Efficient Parallel Execution of Blockchain Transactions Leveraging Conflict Specifications

Abstract

Parallel execution of smart contract transactions in large multicore architectures is critical for higher efficiency and improved throughput. The main bottleneck for maximizing the throughput of a node through parallel execution is transaction conflict resolution: when two transactions interact with the same data, like an account balance, their order matters. Imagine one transaction sends tokens from account A to account B, and another tries to send tokens from account B to account C. If the second transaction happens before the first one, the token balance in account B might be wrong, causing the entire system to break. Conflicts like these must be managed carefully, or you end up with an inconsistent, unusable blockchain state. Traditional software transactional memory (STM) has been identified as a possible abstraction for the concurrent execution of transactions within a block, with Block-STM pioneering its application for efficient blockchain transaction processing on multicore validator nodes.
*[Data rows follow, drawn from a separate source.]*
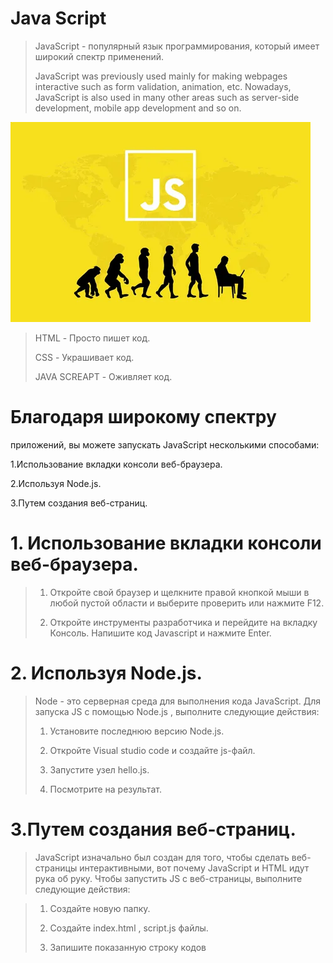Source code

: # Java Script 
> JavaScript - популярный язык программирования, который имеет широкий спектр применений.
>
> JavaScript was previously used mainly for 
making webpages interactive such as form 
validation, animation, etc. Nowadays, 
JavaScript is also used in many other areas 
such as server-side development, mobile 
app development and so on.

![](/Photo/js1.webp)

> HTML - Просто пишет код.
>
> CSS - Украшивает код.
>
> JAVA SCREAPT - Оживляет код.

# Благодаря широкому спектру
приложений, вы можете запускать 
JavaScript несколькими способами:

1.Использование вкладки консоли веб-браузера.

2.Используя Node.js.

3.Путем создания веб-страниц.

# 1. Использование вкладки консоли веб-браузера.
>1. Откройте свой браузер и щелкните правой кнопкой мыши в любой пустой области и выберите проверить или нажмите F12.
>
>2. Откройте инструменты разработчика и перейдите на вкладку Консоль. Напишите код Javascript и нажмите Enter.

# 2. Используя Node.js.
>Node - это серверная среда для выполнения кода JavaScript. Для запуска JS с помощью Node.js , выполните следующие действия:
>
>1. Установите последнюю версию Node.js.
>
>2. Откройте Visual studio code и создайте js-файл.
>
>3. Запустите узел hello.js.
>
>4. Посмотрите на результат.

# 3.Путем создания веб-страниц.

>JavaScript изначально был создан для того, чтобы сделать веб-страницы
интерактивными, вот почему JavaScript и HTML идут рука об
руку. Чтобы запустить JS с веб-страницы, выполните следующие действия:

>1. Создайте новую папку.
>
>2. Создайте index.html , script.js файлы.
>
>3. Запишите показанную строку кодов

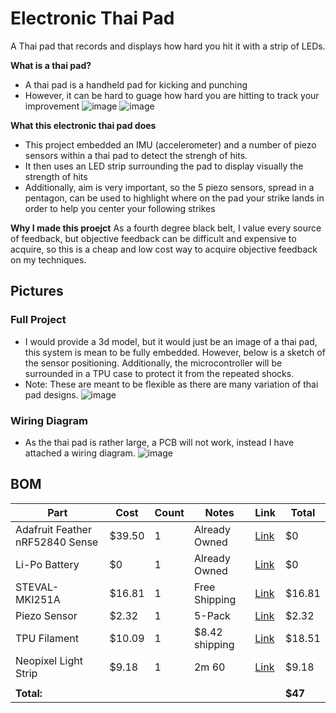 # Electronic Thai Pad

A Thai pad that records and displays how hard you hit it with a strip of LEDs.

**What is a thai pad?**
- A thai pad is a handheld pad for kicking and punching
- However, it can be hard to guage how hard you are hitting to track your improvement
![image](https://github.com/user-attachments/assets/8ed7a2e0-8507-4925-b12a-c4d6ba41045c)
![image](https://github.com/user-attachments/assets/ea5d6d66-24eb-497e-b4f8-8ac19e8ba72e)

**What this electronic thai pad does**
- This project embedded an IMU (accelerometer) and a number of piezo sensors within a thai pad to detect the strengh of hits.
- It then uses an LED strip surrounding the pad to display visually the strength of hits
- Additionally, aim is very important, so the 5 piezo sensors, spread in a pentagon, can be used to highlight where on the pad your strike lands in order to help you center your following strikes

**Why I made this proejct**
As a fourth degree black belt, I value every source of feedback, but objective feedback can be difficult and expensive to acquire, so this is a cheap and low cost way to acquire objective feedback on my techniques.

## Pictures
### Full Project
- I would provide a 3d model, but it would just be an image of a thai pad, this system is mean to be fully embedded. However, below is a sketch of the sensor positioning. Additionally, the microcontroller will be surrounded in a TPU case to protect it from the repeated shocks.
- Note: These are meant to be flexible as there are many variation of thai pad designs.
![image](https://github.com/user-attachments/assets/06b3a453-3c4d-4ea4-b32f-c71c10dfaf04)
### Wiring Diagram
- As the thai pad is rather large, a PCB will not work, instead I have attached a wiring diagram.
![image](https://github.com/user-attachments/assets/e55787f7-3da6-441b-bc26-df8c8e7f5b89)


## BOM
| Part                        | Cost     | Count | Notes          | Link                                                                 | Total  |
|-----------------------------|----------|-------|----------------|----------------------------------------------------------------------|--------|
| Adafruit Feather nRF52840 Sense | $39.50   | 1     | Already Owned   | [Link](https://www.adafruit.com/product/4516)                        | $0     |
| Li-Po Battery              | $0       | 1     | Already Owned   | [Link](https://www.adafruit.com/product/4237)                        | $0     |
| STEVAL-MKI251A             | $16.81   | 1     | Free Shipping   | [Link](https://estore.st.com/en/steval-mki251a-cpn.html)            | $16.81 |
| Piezo Sensor               | $2.32    | 1     | 5-Pack          | [Link](https://www.aliexpress.us/item/3256808935246513.html)        | $2.32  |
| TPU Filament               | $10.09   | 1     | $8.42 shipping  | [Link](https://www.aliexpress.us/item/3256804775295760.html)        | $18.51 |
| Neopixel Light Strip       | $9.18    | 1     | 2m 60           | [Link](https://www.aliexpress.us/item/2251801850504415.html)        | $9.18  |
|                             |          |       |                |                                                                      |        |
| **Total:**                  |          |       |                |                                                                      | **$47** |



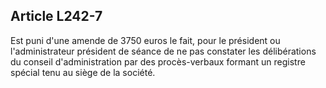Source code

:Article L242-7
----
Est puni d'une amende de 3750 euros le fait, pour le président ou
l'administrateur président de séance de ne pas constater les délibérations du
conseil d'administration par des procès-verbaux formant un registre spécial tenu
au siège de la société.

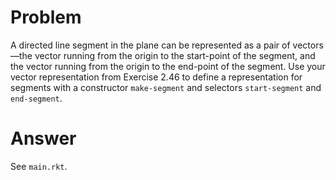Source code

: # Problem

A directed line segment in the plane can be represented as a pair of vectors—the vector running from the origin to the start-point of the segment, and the vector running from the origin to the end-point of the segment. Use your vector representation from Exercise 2.46 to define a representation for segments with a constructor `make-segment` and selectors `start-segment` and `end-segment`.

# Answer

See `main.rkt`.
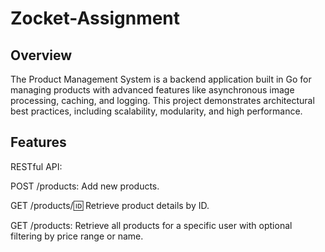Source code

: ﻿# Zocket-Assignment
## Overview
The Product Management System is a backend application built in Go for managing products with advanced features like asynchronous image processing, caching, and logging. This project demonstrates architectural best practices, including scalability, modularity, and high performance.

## Features
RESTful API:

POST /products: Add new products.

GET /products/:id: Retrieve product details by ID.

GET /products: Retrieve all products for a specific user with optional filtering by price range or name.
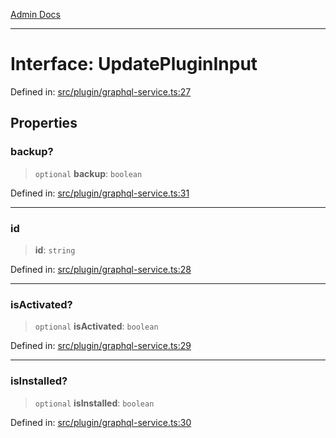 [Admin Docs](/)

***

# Interface: UpdatePluginInput

Defined in: [src/plugin/graphql-service.ts:27](https://github.com/PalisadoesFoundation/talawa-admin/blob/main/src/plugin/graphql-service.ts#L27)

## Properties

### backup?

> `optional` **backup**: `boolean`

Defined in: [src/plugin/graphql-service.ts:31](https://github.com/PalisadoesFoundation/talawa-admin/blob/main/src/plugin/graphql-service.ts#L31)

***

### id

> **id**: `string`

Defined in: [src/plugin/graphql-service.ts:28](https://github.com/PalisadoesFoundation/talawa-admin/blob/main/src/plugin/graphql-service.ts#L28)

***

### isActivated?

> `optional` **isActivated**: `boolean`

Defined in: [src/plugin/graphql-service.ts:29](https://github.com/PalisadoesFoundation/talawa-admin/blob/main/src/plugin/graphql-service.ts#L29)

***

### isInstalled?

> `optional` **isInstalled**: `boolean`

Defined in: [src/plugin/graphql-service.ts:30](https://github.com/PalisadoesFoundation/talawa-admin/blob/main/src/plugin/graphql-service.ts#L30)
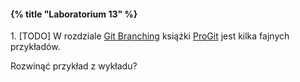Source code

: #### {% title "Laboratorium 13" %}

1\. [TODO]
W rozdziale [Git Branching](http://progit.org/book/ch3-0.html)
książki [ProGit](http://progit.org/book/)
jest kilka fajnych przykładów.

Rozwinąć przykład z wykładu?
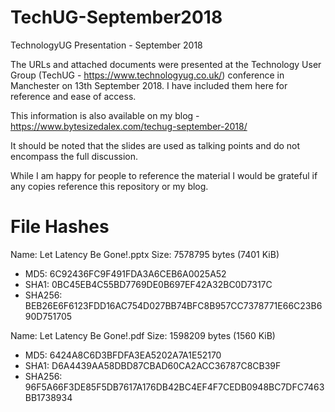 # TechUG-September2018
TechnologyUG Presentation - September 2018

The URLs and attached documents were presented at the Technology User Group (TechUG - https://www.technologyug.co.uk/) conference in Manchester on 13th September 2018. I have included them here for reference and ease of access.

This information is also available on my blog - https://www.bytesizedalex.com/techug-september-2018/

It should be noted that the slides are used as talking points and do not encompass the full discussion.

While I am happy for people to reference the material I would be grateful if any copies reference this repository or my blog.

# File Hashes

Name: Let Latency Be Gone!.pptx
Size: 7578795 bytes (7401 KiB)

* MD5: 6C92436FC9F491FDA3A6CEB6A0025A52
* SHA1: 0BC45EB4C55BD7769DE0B697EF42A32BC0D7317C
* SHA256: BEB26E6F6123FDD16AC754D027BB74BFC8B957CC7378771E66C23B690D751705

Name: Let Latency Be Gone!.pdf
Size: 1598209 bytes (1560 KiB)

* MD5: 6424A8C6D3BFDFA3EA5202A7A1E52170
* SHA1: D6A4439AA58DBD87CBAD60CA2ACC36787C8CB39F
* SHA256: 96F5A66F3DE85F5DB7617A176DB42BC4EF4F7CEDB0948BC7DFC7463BB1738934
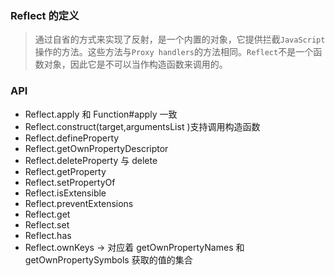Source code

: ### Reflect 的定义

> 通过自省的方式来实现了反射，是一个内置的对象，它提供拦截`JavaScript`操作的方法。这些方法与`Proxy handlers`的方法相同。`Reflect`不是一个函数对象，因此它是不可以当作构造函数来调用的。

### API

- Reflect.apply 和 Function#apply 一致
- Reflect.construct(target,argumentsList )支持调用构造函数
- Reflect.defineProperty
- Reflect.getOwnPropertyDescriptor
- Reflect.deleteProperty 与 delete
- Reflect.getProperty
- Reflect.setPropertyOf
- Reflect.isExtensible
- Reflect.preventExtensions
- Reflect.get
- Reflect.set
- Reflect.has
- Reflect.ownKeys -> 对应着 getOwnPropertyNames 和 getOwnPropertySymbols 获取的值的集合
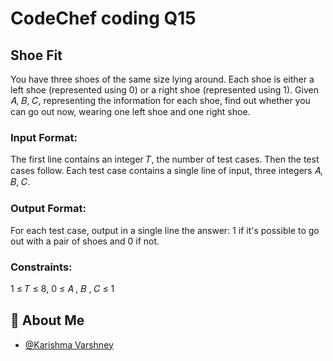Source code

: 
# CodeChef coding Q15

## Shoe Fit

You have three shoes of the same size lying around. Each shoe is either a left shoe (represented using 
0) or a right shoe (represented using 
1). Given 
𝐴, 
𝐵, 
𝐶, representing the information for each shoe, find out whether you can go out now, wearing one left shoe and one right shoe.

### Input Format:

The first line contains an integer 
𝑇, the number of test cases. Then the test cases follow.
Each test case contains a single line of input, three integers 
𝐴, 
𝐵, 
𝐶.

### Output Format:

For each test case, output in a single line the answer: 
1 if it's possible to go out with a pair of shoes and 
0 if not.

### Constraints:
1
≤
𝑇
≤
8,
0
≤
𝐴
,
𝐵
,
𝐶
≤
1

## 🚀 About Me

- [@Karishma Varshney](https://github.com/Karishma-Varshney)
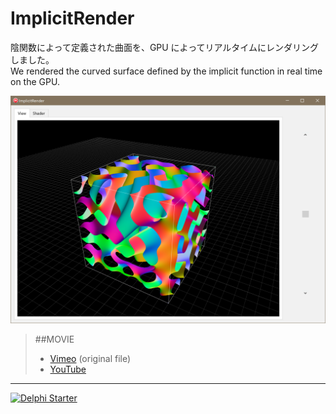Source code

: # ImplicitRender

陰関数によって定義された曲面を、GPU によってリアルタイムにレンダリングしました。  
We rendered the curved surface defined by the implicit function in real time on the GPU.

![](https://github.com/LUXOPHIA/ImplicitRender/raw/master/--------/_SCREENSHOT/ImplicitRender.png)
> ##MOVIE
> * [Vimeo](https://vimeo.com/206529398) (original file)
> * [YouTube](https://youtu.be/Dd37rwILqgw)

----

[![Delphi Starter](http://img.en25.com/EloquaImages/clients/Embarcadero/%7B063f1eec-64a6-4c19-840f-9b59d407c914%7D_dx-starter-bn159.png)](https://www.embarcadero.com/jp/products/delphi/starter)
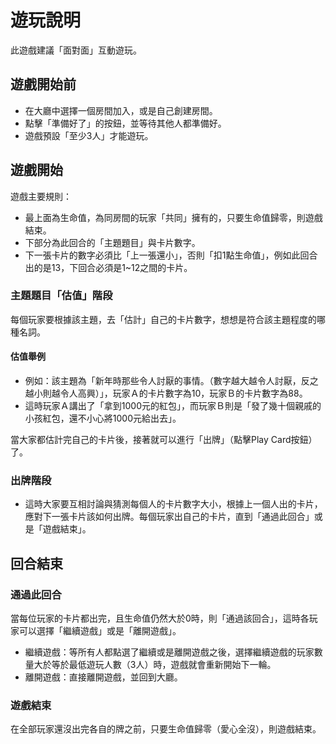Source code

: # 遊玩說明
此遊戲建議「面對面」互動遊玩。

## 遊戲開始前
* 在大廳中選擇一個房間加入，或是自己創建房間。
* 點擊「準備好了」的按鈕，並等待其他人都準備好。
* 遊戲預設「至少3人」才能遊玩。

## 遊戲開始
遊戲主要規則：
* 最上面為生命值，為同房間的玩家「共同」擁有的，只要生命值歸零，則遊戲結束。
* 下部分為此回合的「主題題目」與卡片數字。
* 下一張卡片的數字必須比「上一張還小」，否則「扣1點生命值」，例如此回合出的是13，下回合必須是1~12之間的卡片。

### 主題題目「估值」階段
每個玩家要根據該主題，去「估計」自己的卡片數字，想想是符合該主題程度的哪種名詞。
#### 估值舉例
* 例如：該主題為「新年時那些令人討厭的事情。（數字越大越令人討厭，反之越小則越令人高興）」，玩家Ａ的卡片數字為10，玩家Ｂ的卡片數字為88。
* 這時玩家Ａ講出了「拿到1000元的紅包」，而玩家Ｂ則是「發了幾十個親戚的小孩紅包，還不小心將1000元給出去」。

當大家都估計完自己的卡片後，接著就可以進行「出牌」（點擊Play Card按鈕）了。

### 出牌階段
* 這時大家要互相討論與猜測每個人的卡片數字大小，根據上一個人出的卡片，應對下一張卡片該如何出牌。每個玩家出自己的卡片，直到「通過此回合」或是「遊戲結束」。

## 回合結束
### 通過此回合
當每位玩家的卡片都出完，且生命值仍然大於0時，則「通過該回合」，這時各玩家可以選擇「繼續遊戲」或是「離開遊戲」。
* 繼續遊戲：等所有人都點選了繼續或是離開遊戲之後，選擇繼續遊戲的玩家數量大於等於最低遊玩人數（3人）時，遊戲就會重新開始下一輪。
* 離開遊戲：直接離開遊戲，並回到大廳。

### 遊戲結束
在全部玩家還沒出完各自的牌之前，只要生命值歸零（愛心全沒），則遊戲結束。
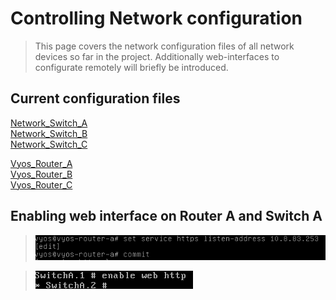# Controlling Network configuration


>This page covers the network configuration files of all network devices so far in the project. Additionally web-interfaces to configurate remotely will briefly be introduced. 


## Current configuration files

[Network_Switch_A](/documentation/E12/Config_files/E12-SwitchA.cfg)\
[Network_Switch_B](/documentation/E12/Config_files/E12-SwitchB.cfg)\
[Network_Switch_C](/documentation/E12/Config_files/E12-SwitchC.cfg)

[Vyos_Router_A](/documentation/E12/Config_files/E12-RouterA.cfg) \
[Vyos_Router_B](/documentation/E12/Config_files/E12-RouterB.cfg) \
[Vyos_Router_C](/documentation/E12/Config_files/E12-RouterC.cfg) 

## Enabling web interface on Router A and Switch A

>![](/documentation/E12/enablehttpsroutera.png)

>![](/documentation/E12/enablehttpsswitcha.png)

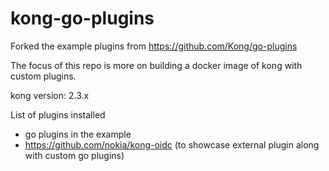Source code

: # kong-go-plugins

Forked the example plugins from https://github.com/Kong/go-plugins

The focus of this repo is more on building a docker image of kong with custom plugins.

kong version: 2.3.x

List of plugins installed
- go plugins in the example
- https://github.com/nokia/kong-oidc (to showcase external plugin along with custom go plugins)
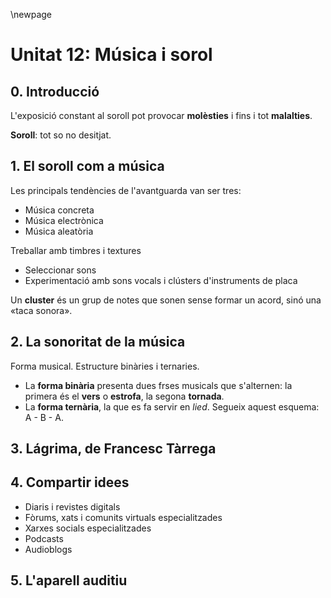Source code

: \newpage

# Unitat 12: Música i sorol #

## 0. Introducció ##

L'exposició constant al soroll pot provocar **molèsties** i fins i tot **malalties**.

**Soroll**: tot so no desitjat.

## 1. El soroll com a música ##

Les principals tendències de l'avantguarda van ser tres:

- Música concreta
- Música electrònica
- Música aleatòria

Treballar amb timbres i textures

- Seleccionar sons
- Experimentació amb sons vocals i clústers d'instruments de placa

Un **cluster** és un grup de notes que sonen sense formar un acord, sinó una «taca sonora».

## 2. La sonoritat de la música ##

Forma musical. Estructure binàries i ternaries.

- La **forma binària** presenta dues frses musicals que s'alternen: la primera és el **vers** o **estrofa**, la segona **tornada**.
- La **forma ternària**, la que es fa servir en *lied*. Segueix aquest esquema: A - B - A.

## 3. Lágrima, de Francesc Tàrrega ##

## 4. Compartir idees ##

- Diaris i revistes digitals
- Fòrums, xats i comunits virtuals especialitzades
- Xarxes socials especialitzades
- Podcasts
- Audioblogs

## 5. L'aparell auditiu ##



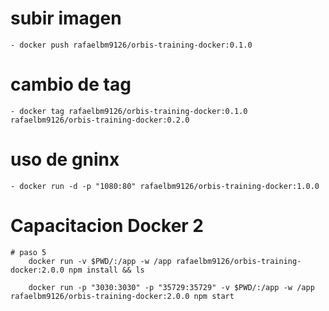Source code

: # subir imagen
    - docker push rafaelbm9126/orbis-training-docker:0.1.0

# cambio de tag
    - docker tag rafaelbm9126/orbis-training-docker:0.1.0 rafaelbm9126/orbis-training-docker:0.2.0

# uso de gninx
    - docker run -d -p "1080:80" rafaelbm9126/orbis-training-docker:1.0.0

# Capacitacion Docker 2

    # paso 5
        docker run -v $PWD/:/app -w /app rafaelbm9126/orbis-training-docker:2.0.0 npm install && ls

        docker run -p "3030:3030" -p "35729:35729" -v $PWD/:/app -w /app rafaelbm9126/orbis-training-docker:2.0.0 npm start

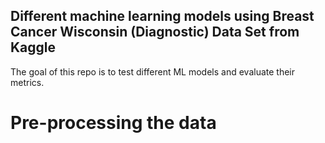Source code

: ## Different machine learning models using Breast Cancer Wisconsin (Diagnostic) Data Set from Kaggle

The goal of this repo is to test different ML models and evaluate their metrics.

# Pre-processing the data
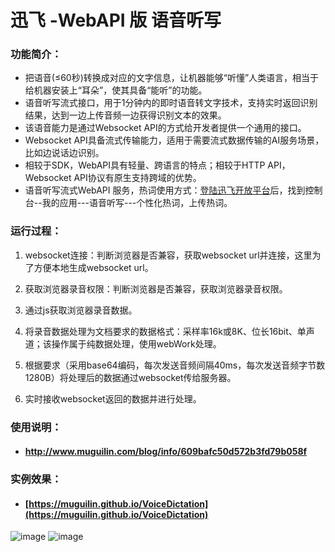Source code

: # 迅飞 -WebAPI 版 语音听写

### 功能简介：

- 把语音(≤60秒)转换成对应的文字信息，让机器能够“听懂”人类语言，相当于给机器安装上“耳朵”，使其具备“能听”的功能。
- 语音听写流式接口，用于1分钟内的即时语音转文字技术，支持实时返回识别结果，达到一边上传音频一边获得识别文本的效果。
- 该语音能力是通过Websocket API的方式给开发者提供一个通用的接口。
- Websocket API具备流式传输能力，适用于需要流式数据传输的AI服务场景，比如边说话边识别。
- 相较于SDK，WebAPI具有轻量、跨语言的特点；相较于HTTP API，Websocket API协议有原生支持跨域的优势。
- 语音听写流式WebAPI 服务，热词使用方式：<a target="_blank" href="https://www.xfyun.cn" >登陆迅飞开放平台</a>后，找到控制台--我的应用---语音听写---个性化热词，上传热词。



### 运行过程：

1. websocket连接：判断浏览器是否兼容，获取websocket url并连接，这里为了方便本地生成websocket url。

2. 获取浏览器录音权限：判断浏览器是否兼容，获取浏览器录音权限。

3. 通过js获取浏览器录音数据。

4. 将录音数据处理为文档要求的数据格式：采样率16k或8K、位长16bit、单声道；该操作属于纯数据处理，使用webWork处理。

5. 根据要求（采用base64编码，每次发送音频间隔40ms，每次发送音频字节数1280B）将处理后的数据通过websocket传给服务器。

6. 实时接收websocket返回的数据并进行处理。

   

### 使用说明：

- #### <a target="_blank" href="http://www.muguilin.com/blog/info/609bafc50d572b3fd79b058f" >http://www.muguilin.com/blog/info/609bafc50d572b3fd79b058f</a>



### 实例效果：

- #### [https://muguilin.github.io/VoiceDictation](https://muguilin.github.io/VoiceDictation)



![image](https://raw.githubusercontent.com/MuGuiLin/VoiceDictation/master/img/test.png)
![image](https://raw.githubusercontent.com/MuGuiLin/VoiceDictation/master/img/test.gif)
This paper presents a parallel execution methodology that leverages conflict specification information of the transactions for block transactional memory (BTM) algorithms. Our experimental analysis, conducted over synthetic transactional workloads and real-world blocks, demonstrates that BTMs leveraging conflict specifications outperform their plain counterparts on both EVM and MoveVM. Our proposed BTM implementations achieve up to 1.75x speedup over sequential execution and outperform the state-of-the-art Parallel-EVM (PEVM) execution by up to 1.33x across synthetic workloads.